Miyamoto has finally revealed to Kotaku which of the many games he has created he considers his least favourite. That game is Zelda II: The Adventure of Link. Miyamoto says it’s not necessarily a bad game, but he feels he could have done a lot more with the title. Zelda II: The Adventure of Link was originally released on the NES in 1988 in North America and Europe. The game was a radical departure for the series as it changed between a vast overworld viewed from above to towns and dungeons presented from a side-scrolling view.
“I wouldn’t say that I’ve ever made a bad game, per se, but a game I think we could have done more with was Zelda II: The Adventure of Link.”
“When we’re designing games, we have our plan for what we’re going to design but in our process it evolves and grows from there,” Miyamoto said. “In Zelda II: The Adventure of Link, unfortunately all we ended up creating was what we had originally planned on paper.”
“So that’s a rule of thumb,” I asked, “that if you find yourself at that point, you know the idea wasn’t successful? Or is that you didn’t give yourself enough time?”
“I think specifically in the case of Zelda II we had a challenge just in terms of what the hardware was capable of doing,” he said.
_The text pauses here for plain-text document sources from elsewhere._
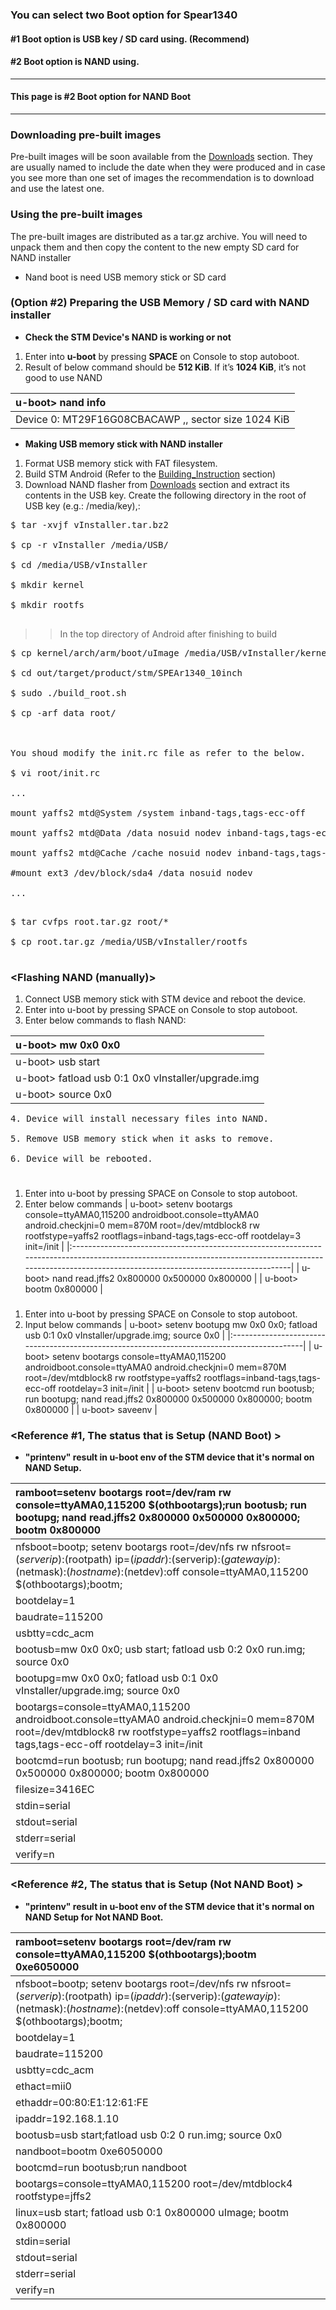 ### You can select two Boot option for Spear1340 ###
#### #1 Boot option is USB key / SD card using. (Recommend) ####
#### #2 Boot option is NAND using. ####

---

#### This page is #2 Boot option for NAND Boot ####

---

### Downloading pre-built images ###

Pre-built images will be soon available from the [Downloads](http://code.google.com/p/floid/downloads/list) section. They are usually named to include the date when they were produced and in case you see more than one set of images the recommendation is to download and use the latest one.

### Using the pre-built images ###

The pre-built images are distributed as a tar.gz archive. You will need to unpack them and then copy the content to the new empty SD card for NAND installer
  * Nand boot is need USB memory stick or SD card

### (Option #2) Preparing the USB Memory / SD card with NAND installer ###
  * **Check the STM Device's NAND is working or not**

  1. Enter into **u-boot** by pressing **SPACE** on Console to stop autoboot.
  1. Result of below command should be **512 KiB**. If it’s **1024 KiB**, it’s not good to use NAND

| u-boot> nand info |
|:------------------|
| Device 0: MT29F16G08CBACAWP   ,, sector size 1024 KiB |


  * **Making USB memory stick with NAND installer**
  1. Format USB memory stick with FAT filesystem.
  1. Build STM Android (Refer to the [Building\_Instruction](http://code.google.com/p/floid/wiki/BuildingInstructions_ICS) section)
  1. Download NAND flasher from [Downloads](http://code.google.com/p/floid/downloads/list) section and extract its contents in the USB key. Create the following directory in the root of USB key (e.g.: /media/key),:
<pre>
$ tar -xvjf vInstaller.tar.bz2<br>
$ cp -r vInstaller /media/USB/<br>
$ cd /media/USB/vInstaller<br>
$ mkdir kernel<br>
$ mkdir rootfs<br>
</pre>
> > In the top directory of Android after finishing to build
<pre>
$ cp kernel/arch/arm/boot/uImage /media/USB/vInstaller/kernel/uImage_android<br>
$ cd out/target/product/stm/SPEAr1340_10inch<br>
$ sudo ./build_root.sh<br>
$ cp -arf data root/<br>
<br>
You shoud modify the init.rc file as refer to the below.<br>
$ vi root/init.rc<br>
...<br>
mount yaffs2 mtd@System /system inband-tags,tags-ecc-off<br>
mount yaffs2 mtd@Data /data nosuid nodev inband-tags,tags-ecc-off<br>
mount yaffs2 mtd@Cache /cache nosuid nodev inband-tags,tags-ecc-off<br>
#mount ext3 /dev/block/sda4 /data nosuid nodev<br>
...<br>
</pre>
<pre>
$ tar cvfps root.tar.gz root/*<br>
$ cp root.tar.gz /media/USB/vInstaller/rootfs<br>
</pre>

### <Flashing NAND (manually)> ###
  1. Connect USB memory stick with STM device and reboot the device.
  1. Enter into u-boot by pressing SPACE on Console to stop autoboot.
  1. Enter below commands to flash NAND:

|u-boot> mw 0x0 0x0|
|:-----------------|
|u-boot> usb start |
|u-boot> fatload usb 0:1 0x0 vInstaller/upgrade.img|
|u-boot> source 0x0|

<pre>
4. Device will install necessary files into NAND.<br>
5. Remove USB memory stick when it asks to remove.<br>
6. Device will be rebooted.<br>
</pre>

### <Boot with Android on NAND> ###
  1. Enter into u-boot by pressing SPACE on Console to stop autoboot.
  1. Enter below commands
| u-boot> setenv bootargs console=ttyAMA0,115200 androidboot.console=ttyAMA0 android.checkjni=0 mem=870M root=/dev/mtdblock8 rw rootfstype=yaffs2 rootflags=inband-tags,tags-ecc-off rootdelay=3 init=/init |
|:----------------------------------------------------------------------------------------------------------------------------------------------------------------------------------------------------------|
| u-boot> nand read.jffs2 0x800000 0x500000 0x800000                                                                                                                                                        |
| u-boot> bootm 0x800000                                                                                                                                                                                    |


### <Setup u-boot to make flashing NAND and booting with NAND automatically> ###
  1. Enter into u-boot by pressing SPACE on Console to stop autoboot.
  1. Input below commands
| u-boot> setenv bootupg mw 0x0 0x0\; fatload usb 0:1 0x0 vInstaller/upgrade.img\; source 0x0 |
|:--------------------------------------------------------------------------------------------|
| u-boot> setenv bootargs console=ttyAMA0,115200 androidboot.console=ttyAMA0 android.checkjni=0 mem=870M root=/dev/mtdblock8 rw rootfstype=yaffs2 rootflags=inband-tags,tags-ecc-off rootdelay=3 init=/init |
| u-boot> setenv bootcmd run bootusb\; run bootupg\; nand read.jffs2 0x800000 0x500000 0x800000\; bootm 0x800000 |
| u-boot> saveenv                                                                             |

### <Reference #1, The status that is Setup (NAND Boot) > ###
  * **"printenv" result in u-boot env of the STM device that it's normal on NAND Setup.**

|ramboot=setenv bootargs root=/dev/ram rw console=ttyAMA0,115200 $(othbootargs);run bootusb; run bootupg; nand read.jffs2 0x800000 0x500000 0x800000; bootm 0x800000|
|:------------------------------------------------------------------------------------------------------------------------------------------------------------------|
|nfsboot=bootp; setenv bootargs root=/dev/nfs rw nfsroot=$(serverip):$(rootpath) ip=$(ipaddr):$(serverip):$(gatewayip):$(netmask):$(hostname):$(netdev):off console=ttyAMA0,115200 $(othbootargs);bootm;|
|bootdelay=1                                                                                                                                                        |
|baudrate=115200                                                                                                                                                    |
|usbtty=cdc\_acm                                                                                                                                                    |
|bootusb=mw 0x0 0x0; usb start; fatload usb 0:2 0x0 run.img; source 0x0                                                                                             |
|bootupg=mw 0x0 0x0; fatload usb 0:1 0x0 vInstaller/upgrade.img; source 0x0                                                                                         |
|bootargs=console=ttyAMA0,115200 androidboot.console=ttyAMA0 android.checkjni=0 mem=870M root=/dev/mtdblock8 rw rootfstype=yaffs2 rootflags=inband tags,tags-ecc-off rootdelay=3 init=/init|
|bootcmd=run bootusb; run bootupg; nand read.jffs2 0x800000 0x500000 0x800000; bootm 0x800000                                                                       |
|filesize=3416EC                                                                                                                                                    |
|stdin=serial                                                                                                                                                       |
|stdout=serial                                                                                                                                                      |
|stderr=serial                                                                                                                                                      |
|verify=n                                                                                                                                                           |


### <Reference #2, The status that is Setup (Not NAND Boot) > ###
  * **"printenv" result in u-boot env of the STM device that it's normal on NAND Setup for Not NAND Boot.**

|ramboot=setenv bootargs root=/dev/ram rw console=ttyAMA0,115200 $(othbootargs);bootm 0xe6050000|
|:----------------------------------------------------------------------------------------------|
|nfsboot=bootp; setenv bootargs root=/dev/nfs rw nfsroot=$(serverip):$(rootpath) ip=$(ipaddr):$(serverip):$(gatewayip):$(netmask):$(hostname):$(netdev):off console=ttyAMA0,115200 $(othbootargs);bootm;|
|bootdelay=1                                                                                    |
|baudrate=115200                                                                                |
|usbtty=cdc\_acm                                                                                |
|ethact=mii0                                                                                    |
|ethaddr=00:80:E1:12:61:FE                                                                      |
|ipaddr=192.168.1.10                                                                            |
|bootusb=usb start;fatload usb 0:2 0 run.img; source 0x0                                        |
|nandboot=bootm 0xe6050000                                                                      |
|bootcmd=run bootusb;run nandboot                                                               |
|bootargs=console=ttyAMA0,115200 root=/dev/mtdblock4 rootfstype=jffs2                           |
|linux=usb start; fatload usb 0:1 0x800000 uImage; bootm 0x800000                               |
|stdin=serial                                                                                   |
|stdout=serial                                                                                  |
|stderr=serial                                                                                  |
|verify=n                                                                                       |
“I’m just curious,” I pressed, “what would you have liked that game to have been like?”
“So one thing, of course, is, from a hardware perspective, if we had been able to have the switch between the scenes speed up, if that had been faster, we could have done more with how we used the sidescrolling vs. the overhead [view] and kind of the interchange between the two. But, because of the limitations on how quickly those scenes changed, we weren’t able to.”
“The other thing,” he said, “is it would have been nice to have had bigger enemies in the game, but the Famicom/NES hardware wasn’t capable of doing that. Certainly, with hardware nowadays you can do that and we have done that, but of course nowadays creating bigger enemies takes a lot of effort.”